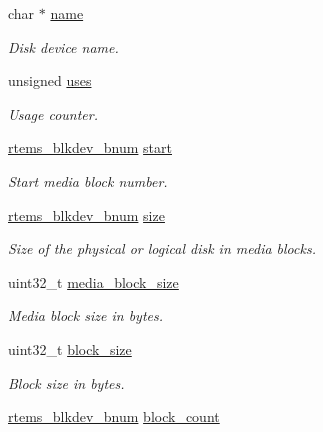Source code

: \begin{DoxyCompactItemize}
char $\ast$ \mbox{\hyperlink{structrtems__disk__device_ad4ab4464c9a9a32c253655a379fdfad2}{name}}
\begin{DoxyCompactList}\small\item\em Disk device name. \end{DoxyCompactList}\item 
unsigned \mbox{\hyperlink{structrtems__disk__device_a5a8a2b41e014367de746f134f2c9ade5}{uses}}
\begin{DoxyCompactList}\small\item\em Usage counter. \end{DoxyCompactList}\item 
\mbox{\hyperlink{group__rtems__disk_ga5fbcfd40b657bff6c54d9e393fab3274}{rtems\+\_\+blkdev\+\_\+bnum}} \mbox{\hyperlink{structrtems__disk__device_a6fc636a2742b7d9407e559cdd3899e6e}{start}}
\begin{DoxyCompactList}\small\item\em Start media block number. \end{DoxyCompactList}\item 
\mbox{\label{structrtems__disk__device_a8db6cbb48e540656d5d4d4903032743c}} 
\mbox{\hyperlink{group__rtems__disk_ga5fbcfd40b657bff6c54d9e393fab3274}{rtems\+\_\+blkdev\+\_\+bnum}} \mbox{\hyperlink{structrtems__disk__device_a8db6cbb48e540656d5d4d4903032743c}{size}}
\begin{DoxyCompactList}\small\item\em Size of the physical or logical disk in media blocks. \end{DoxyCompactList}\item 
uint32\+\_\+t \mbox{\hyperlink{structrtems__disk__device_a1f446627e8cc11b5ce75d90aa8ad6c92}{media\+\_\+block\+\_\+size}}
\begin{DoxyCompactList}\small\item\em Media block size in bytes. \end{DoxyCompactList}\item 
uint32\+\_\+t \mbox{\hyperlink{structrtems__disk__device_abea6f3f85ded92ea807c60eb0a1de472}{block\+\_\+size}}
\begin{DoxyCompactList}\small\item\em Block size in bytes. \end{DoxyCompactList}\item 
\mbox{\hyperlink{group__rtems__disk_ga5fbcfd40b657bff6c54d9e393fab3274}{rtems\+\_\+blkdev\+\_\+bnum}} \mbox{\hyperlink{structrtems__disk__device_ae8d3d63a4eaf18abf1f0f5e22487bedf}{block\+\_\+count}}

\end{DoxyCompactItemize}
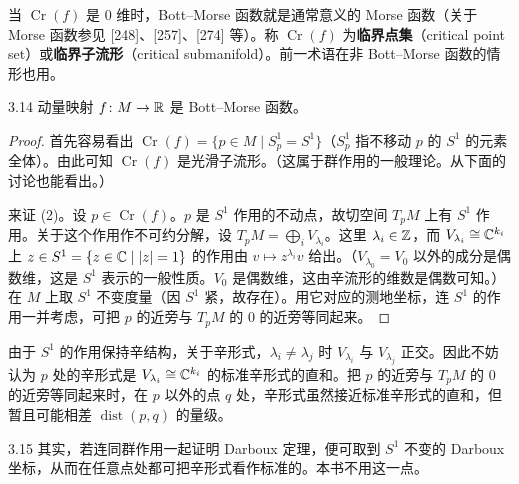 
当 $\operatorname{Cr}(f)$ 是 0 维时，Bott–Morse 函数就是通常意义的 Morse 函数（关于 Morse 函数参见 [248]、[257]、[274] 等）。称 $\operatorname{Cr}(f)$ 为\textbf{临界点集}（critical point set）或\textbf{临界子流形}（critical submanifold）。前一术语在非 Bott–Morse 函数的情形也用。

\begin{theorem*}{3.14}
  动量映射 $f\colon M\to\mathbb{R}$ 是 Bott–Morse 函数。
\end{theorem*}

\begin{proof}
  首先容易看出 $\operatorname{Cr}(f)=\{p\in M\mid S^1_p=S^1\}$（$S^1_p$ 指不移动 $p$ 的 $S^1$ 的元素全体）。由此可知 $\operatorname{Cr}(f)$ 是光滑子流形。（这属于群作用的一般理论。从下面的讨论也能看出。）

  来证 (2)。设 $p\in\operatorname{Cr}(f)$。$p$ 是 $S^1$ 作用的不动点，故切空间 $T_pM$ 上有 $S^1$ 作用。关于这个作用作不可约分解，设 $T_pM=\bigoplus_iV_{\lambda_i}$。这里 $\lambda_i\in\mathbb{Z}$，而 $V_{\lambda_i}\cong\mathbb{C}^{k_i}$ 上 $z\in S^1=\{z\in\mathbb{C}\mid|z|=1\}$ 的作用由 $v\mapsto z^{\lambda_i}v$ 给出。（$V_{\lambda_0}=V_0$ 以外的成分是偶数维，这是 $S^1$ 表示的一般性质。$V_0$ 是偶数维，这由辛流形的维数是偶数可知。）在 $M$ 上取 $S^1$ 不变度量（因 $S^1$ 紧，故存在）。用它对应的测地坐标，连 $S^1$ 的作用一并考虑，可把 $p$ 的近旁与 $T_pM$ 的 $0$ 的近旁等同起来。
\end{proof}

由于 $S^1$ 的作用保持辛结构，关于辛形式，$\lambda_i\neq\lambda_j$ 时 $V_{\lambda_i}$ 与 $V_{\lambda_j}$ 正交。因此不妨认为 $p$ 处的辛形式是 $V_{\lambda_i}\cong\mathbb{C}^{k_i}$ 的标准辛形式的直和。把 $p$ 的近旁与 $T_pM$ 的 $0$ 的近旁等同起来时，在 $p$ 以外的点 $q$ 处，辛形式虽然接近标准辛形式的直和，但暂且可能相差 $\operatorname{dist}(p,q)$ 的量级。


\begin{remark}{3.15}
  其实，若连同群作用一起证明 Darboux 定理，便可取到 $S^1$ 不变的 Darboux 坐标，从而在任意点处都可把辛形式看作标准的。本书不用这一点。
\end{remark}

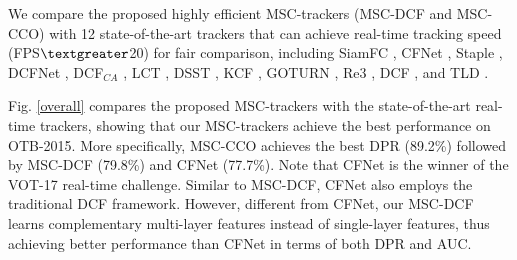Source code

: \documentclass[runningheads]{llncs}
\begin{document}
We compare the proposed highly efficient MSC-trackers (MSC-DCF and MSC-CCO) with 12 state-of-the-art trackers that can achieve real-time tracking speed (FPS$\textgreater$20) for fair comparison, including SiamFC \cite{SiamFC}, CFNet \cite{CFNet}, Staple \cite{Staple}, DCFNet \cite{DCFNet}, {DCF}$_{CA}$ \cite{CACF}, LCT \cite{LCT}, DSST \cite{DSST}, KCF \cite{KCF}, GOTURN \cite{GOTURN}, Re3 \cite{Re3}, DCF \cite{KCF}, and TLD \cite{TLD}.



Fig. \ref{overall} compares the proposed MSC-trackers with the state-of-the-art real-time trackers, showing that our MSC-trackers achieve the best performance on OTB-2015. More specifically, MSC-CCO achieves the best DPR (89.2\%) followed by MSC-DCF (79.8\%) and CFNet (77.7\%). Note that CFNet is the winner of the VOT-17 real-time challenge. Similar to MSC-DCF, CFNet also employs the traditional DCF framework. However, different from CFNet,  our MSC-DCF learns complementary multi-layer features instead of single-layer features, thus achieving better performance than CFNet in terms of both DPR and AUC. 

\end{document}
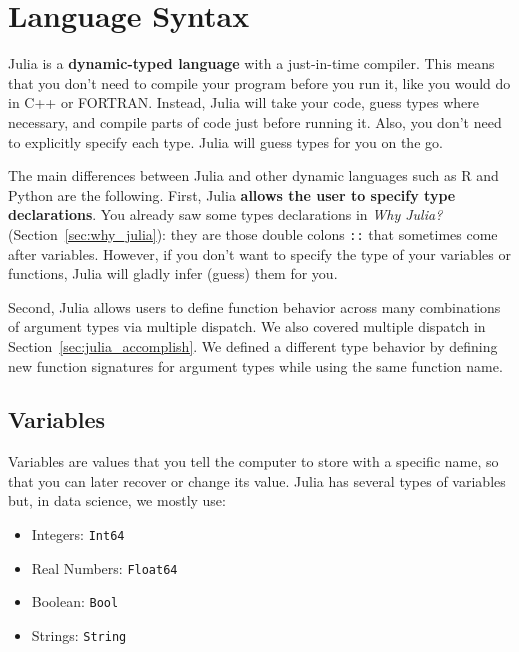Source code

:\documentclass[
  notoc %
]{tufte-book}
\providecommand{\tightlist}{%
  \setlength{\itemsep}{0pt}\setlength{\parskip}{0pt}
}
\newcommand{\passthrough}[1]{#1}
\begin{document}
\hypertarget{sec:syntax}{%
\section{Language Syntax}\label{sec:syntax}}

Julia is a \textbf{dynamic-typed language} with a just-in-time compiler.
This means that you don't need to compile your program before you run
it, like you would do in C++ or FORTRAN. Instead, Julia will take your
code, guess types where necessary, and compile parts of code just before
running it. Also, you don't need to explicitly specify each type. Julia
will guess types for you on the go.

The main differences between Julia and other dynamic languages such as R
and Python are the following. First, Julia \textbf{allows the user to
specify type declarations}. You already saw some types declarations in
\emph{Why Julia?} (Section~\ref{sec:why_julia}): they are those double
colons \passthrough{\lstinline!::!} that sometimes come after variables.
However, if you don't want to specify the type of your variables or
functions, Julia will gladly infer (guess) them for you.

Second, Julia allows users to define function behavior across many
combinations of argument types via multiple dispatch. We also covered
multiple dispatch in Section~\ref{sec:julia_accomplish}. We defined a
different type behavior by defining new function signatures for argument
types while using the same function name.

\hypertarget{sec:variable}{%
\subsection{Variables}\label{sec:variable}}

Variables are values that you tell the computer to store with a specific
name, so that you can later recover or change its value. Julia has
several types of variables but, in data science, we mostly use:

\begin{itemize}
\tightlist
\item
  Integers: \passthrough{\lstinline!Int64!}
\item
  Real Numbers: \passthrough{\lstinline!Float64!}
\item
  Boolean: \passthrough{\lstinline!Bool!}
\item
  Strings: \passthrough{\lstinline!String!}
\end{itemize}
\end{document}
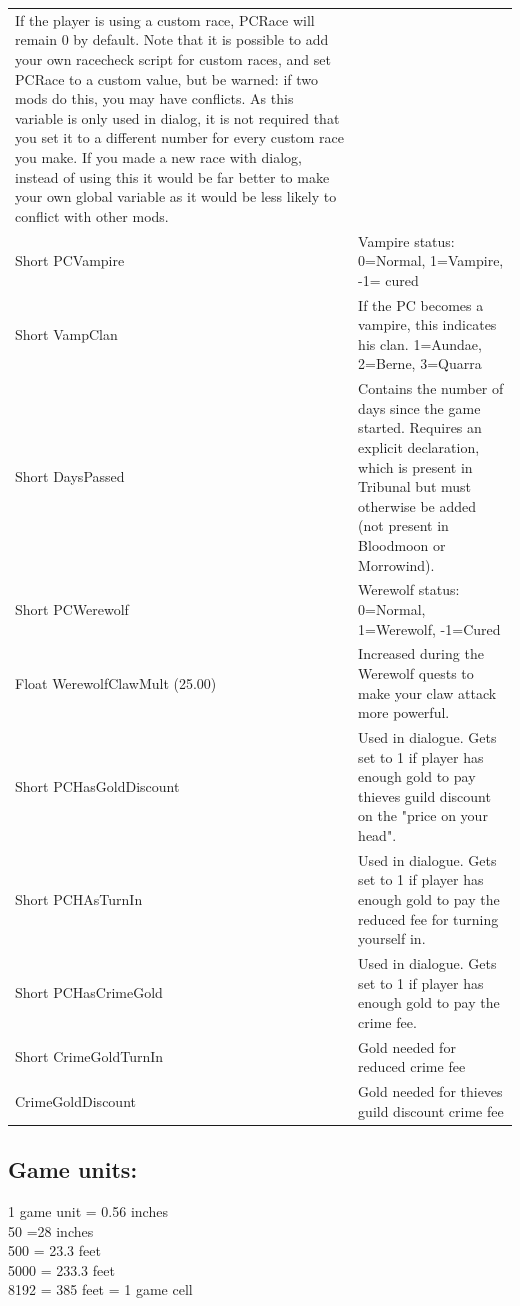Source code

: \documentclass[
]{article}
\begin{document}
\begin{longtable}[]{@{}
  >{\raggedright\arraybackslash}p{}
  >{\raggedright\arraybackslash}p{}@{}}
If the player is using a custom race, PCRace will remain 0 by default.
Note that it is possible to add your own racecheck script for custom
races, and set PCRace to a custom value, but be warned: if two mods do
this, you may have conflicts. As this variable is only used in dialog,
it is not required that you set it to a different number for every
custom race you make. If you made a new race with dialog, instead of
using this it would be far better to make your own global variable as it
would be less likely to conflict with other mods. \\
Short PCVampire & Vampire status: 0=Normal, 1=Vampire, -1= cured \\
Short VampClan & If the PC becomes a vampire, this indicates his clan.
1=Aundae, 2=Berne, 3=Quarra \\
Short DaysPassed & Contains the number of days since the game started.
Requires an explicit declaration, which is present in Tribunal but must
otherwise be added (not present in Bloodmoon or Morrowind). \\
Short PCWerewolf & Werewolf status: 0=Normal, 1=Werewolf, -1=Cured \\
Float WerewolfClawMult (25.00) & Increased during the Werewolf quests to
make your claw attack more powerful. \\
Short PCHasGoldDiscount & Used in dialogue. Gets set to 1 if player has
enough gold to pay thieves guild discount on the "price on your
head". \\
Short PCHAsTurnIn & Used in dialogue. Gets set to 1 if player has enough
gold to pay the reduced fee for turning yourself in. \\
Short PCHasCrimeGold & Used in dialogue. Gets set to 1 if player has
enough gold to pay the crime fee. \\
Short CrimeGoldTurnIn & Gold needed for reduced crime fee \\
CrimeGoldDiscount & Gold needed for thieves guild discount crime fee \\
\bottomrule
\end{longtable}

\hypertarget{game-units}{%
\subsection{\texorpdfstring{\hfill\break
Game units:}{ Game units:}}\label{game-units}}

1 game unit = 0.56 inches\\
50 =28 inches\\
500 = 23.3 feet\\
5000 = 233.3 feet\\
8192 = 385 feet = 1 game cell
\end{document}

▬▬▬▬▬▬

#### [What you need to do]
Look through the listing above for the line with "的 $0$ 的近旁等同起来。" and the line with "We compare the". Write out exactly those lines and everything between, leaving out pictures.

#### [Task response]
  来证 (2)。设 $p\in\operatorname{Cr}(f)$。$p$ 是 $S^1$ 作用的不动点，故切空间 $T_pM$ 上有 $S^1$ 作用。关于这个作用作不可约分解，设 $T_pM=\bigoplus_iV_{\lambda_i}$。这里 $\lambda_i\in\mathbb{Z}$，而 $V_{\lambda_i}\cong\mathbb{C}^{k_i}$ 上 $z\in S^1=\{z\in\mathbb{C}\mid|z|=1\}$ 的作用由 $v\mapsto z^{\lambda_i}v$ 给出。（$V_{\lambda_0}=V_0$ 以外的成分是偶数维，这是 $S^1$ 表示的一般性质。$V_0$ 是偶数维，这由辛流形的维数是偶数可知。）在 $M$ 上取 $S^1$ 不变度量（因 $S^1$ 紧，故存在）。用它对应的测地坐标，连 $S^1$ 的作用一并考虑，可把 $p$ 的近旁与 $T_pM$ 的 $0$ 的近旁等同起来。
\end{proof}

由于 $S^1$ 的作用保持辛结构，关于辛形式，$\lambda_i\neq\lambda_j$ 时 $V_{\lambda_i}$ 与 $V_{\lambda_j}$ 正交。因此不妨认为 $p$ 处的辛形式是 $V_{\lambda_i}\cong\mathbb{C}^{k_i}$ 的标准辛形式的直和。把 $p$ 的近旁与 $T_pM$ 的 $0$ 的近旁等同起来时，在 $p$ 以外的点 $q$ 处，辛形式虽然接近标准辛形式的直和，但暂且可能相差 $\operatorname{dist}(p,q)$ 的量级。


\begin{remark}{3.15}
  其实，若连同群作用一起证明 Darboux 定理，便可取到 $S^1$ 不变的 Darboux 坐标，从而在任意点处都可把辛形式看作标准的。本书不用这一点。
\end{remark}

Source code

: \documentclass[runningheads]{llncs}
\begin{document}
We compare the proposed highly efficient MSC-trackers (MSC-DCF and MSC-CCO) with 12 state-of-the-art trackers that can achieve real-time tracking speed (FPS$\textgreater$20) for fair comparison, including SiamFC \cite{SiamFC}, CFNet \cite{CFNet}, Staple \cite{Staple}, DCFNet \cite{DCFNet}, {DCF}$_{CA}$ \cite{CACF}, LCT \cite{LCT}, DSST \cite{DSST}, KCF \cite{KCF}, GOTURN \cite{GOTURN}, Re3 \cite{Re3}, DCF \cite{KCF}, and TLD \cite{TLD}.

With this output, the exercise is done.